So back in the day, we thought that turtles - which have secondarily derived “anapsid” (ie, no temporal fenestrae) skulls, evolved from what we now know to be Parareptiles - one of the two first divisions of Sauropsida. So:

Basically, some early tetrapods evolved the amniotic egg so they could reproduce on land instead of the water. Hooray!

This group then divided into two: Synapsids, which are all amniotes more closely related to modern mammals than to modern birds, and Sauropsids, which are the reverse. Synapsids would later evolve into mammals and all modern synapsids are mammals. 

Sauropsids had two early branches: Parareptiles, which were “Anapsids,” and Eureptiles, which were also Anapsids but would eventually evolve into Diapsids - having two temporal fenestrae (synapsids have one; this is grossly oversimplified). 

So, because turtles were anapsids, we thought they evolved from Parareptiles. 

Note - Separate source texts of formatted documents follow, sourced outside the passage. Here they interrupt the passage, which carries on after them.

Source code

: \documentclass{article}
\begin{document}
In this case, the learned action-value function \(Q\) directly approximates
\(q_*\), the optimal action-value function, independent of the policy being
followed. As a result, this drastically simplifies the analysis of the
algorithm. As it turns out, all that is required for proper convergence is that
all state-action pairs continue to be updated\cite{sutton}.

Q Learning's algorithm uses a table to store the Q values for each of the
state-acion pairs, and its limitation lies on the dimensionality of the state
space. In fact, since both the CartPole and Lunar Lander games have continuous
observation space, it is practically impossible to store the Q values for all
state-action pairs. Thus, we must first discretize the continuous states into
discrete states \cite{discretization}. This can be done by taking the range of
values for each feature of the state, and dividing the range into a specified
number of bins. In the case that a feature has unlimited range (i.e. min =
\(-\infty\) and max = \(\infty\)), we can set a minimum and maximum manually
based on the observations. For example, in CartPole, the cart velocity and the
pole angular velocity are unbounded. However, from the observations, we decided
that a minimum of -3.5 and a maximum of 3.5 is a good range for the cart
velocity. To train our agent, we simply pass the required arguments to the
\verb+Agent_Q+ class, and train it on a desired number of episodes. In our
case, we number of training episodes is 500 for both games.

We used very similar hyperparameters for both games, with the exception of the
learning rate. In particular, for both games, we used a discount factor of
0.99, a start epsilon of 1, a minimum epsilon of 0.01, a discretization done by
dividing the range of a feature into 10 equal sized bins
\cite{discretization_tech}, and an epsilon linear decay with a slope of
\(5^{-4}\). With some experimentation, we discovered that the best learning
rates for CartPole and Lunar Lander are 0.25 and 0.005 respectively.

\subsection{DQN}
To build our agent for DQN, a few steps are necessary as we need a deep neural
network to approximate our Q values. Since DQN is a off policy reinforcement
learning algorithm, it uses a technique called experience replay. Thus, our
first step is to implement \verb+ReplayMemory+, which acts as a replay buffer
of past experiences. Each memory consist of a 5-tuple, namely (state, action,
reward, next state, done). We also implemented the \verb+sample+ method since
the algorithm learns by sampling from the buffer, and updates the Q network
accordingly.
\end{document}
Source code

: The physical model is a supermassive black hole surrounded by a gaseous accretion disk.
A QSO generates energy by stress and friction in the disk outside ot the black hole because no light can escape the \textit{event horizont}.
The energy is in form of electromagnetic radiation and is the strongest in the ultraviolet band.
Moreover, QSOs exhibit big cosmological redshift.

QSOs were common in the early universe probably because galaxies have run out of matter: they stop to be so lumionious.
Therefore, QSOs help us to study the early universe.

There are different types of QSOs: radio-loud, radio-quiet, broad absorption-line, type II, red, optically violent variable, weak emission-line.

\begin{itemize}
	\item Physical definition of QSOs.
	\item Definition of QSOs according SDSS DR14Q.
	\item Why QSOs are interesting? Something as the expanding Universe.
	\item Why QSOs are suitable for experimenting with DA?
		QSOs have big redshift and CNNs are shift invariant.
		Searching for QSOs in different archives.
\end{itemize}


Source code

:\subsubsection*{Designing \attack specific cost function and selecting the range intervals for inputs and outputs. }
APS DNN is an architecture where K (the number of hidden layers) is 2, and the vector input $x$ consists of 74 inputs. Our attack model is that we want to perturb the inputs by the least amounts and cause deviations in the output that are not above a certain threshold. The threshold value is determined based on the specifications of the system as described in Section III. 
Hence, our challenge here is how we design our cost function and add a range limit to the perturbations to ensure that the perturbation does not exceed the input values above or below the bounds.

However, genetic evidence has revealed that they are actually more closely related to modern Archosaurs (birds and crocodilians) than they are to lizards and snakes (lepidosaurs) which, along with other evidence, implies that they are actually diapsids that lost their temporal fenestrae, and not parareptiles at all 

Anyway tl;dr the turtles were grouped with parareptiles because of outdated cladistics. So here are some good turts and some good weird early reptiles. 

What are turtles!??

I just wrote a final for one of my paleo courses (like I handed it in about t minutes a go) and we had to know all the groups they've been linked to and why.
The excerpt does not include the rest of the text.